- #1

Yagoda

- 46

- 0

## Homework Statement

Let [itex]\textbf{A}[/itex] be an m x n matrix and [itex]\lambda = \max\{ |a_{ij}| : 1 \leq i \leq m, 1 \leq j \leq n \}[/itex].

Show that the norm of the matrix [itex]||\textbf{A}|| \leq \lambda \sqrt{mn}[/itex].

## Homework Equations

The definition I have of the norm is that [itex]||\textbf{A}||[/itex] is the smallest number such that [itex]|\textbf{Ax}| \leq ||\textbf{A}|| \, |\textbf{x}|[/itex] for all [itex]\textbf{x}[/itex] in ℝ

^{n}.

## The Attempt at a Solution

I let [itex]\textbf{y} = \textbf{Ax} [/itex] and so [itex]|\textbf{y}| = \sqrt{\sum_{i=1}^{m}y_i^2}[/itex].
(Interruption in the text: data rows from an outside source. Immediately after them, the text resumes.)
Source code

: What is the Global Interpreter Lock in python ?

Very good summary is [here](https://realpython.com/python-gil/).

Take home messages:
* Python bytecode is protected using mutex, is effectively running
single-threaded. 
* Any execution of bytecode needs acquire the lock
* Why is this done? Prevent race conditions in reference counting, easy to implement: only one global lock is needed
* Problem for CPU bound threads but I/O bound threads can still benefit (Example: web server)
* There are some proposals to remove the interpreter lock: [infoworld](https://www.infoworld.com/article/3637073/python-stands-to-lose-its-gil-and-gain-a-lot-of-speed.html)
I started by looking at a matrix [itex]\textbf{A}[/itex] with all the same entries so that any entry could be thought of as [itex]\lambda[/itex]. So when you calculate [itex]|\textbf{y}|[/itex] you will get [itex]m \lambda^2[/itex]'s under the radical along with sum of the [itex]x_1, \dots, x_n[/itex] squared. So in the more general case that not all the entires of [itex]\textbf{A}[/itex] are equal I can see how [itex]\lambda[/itex] would provide an upper bound.

But I'm having trouble seeing how the [itex]\sqrt{n}[/itex] comes into it.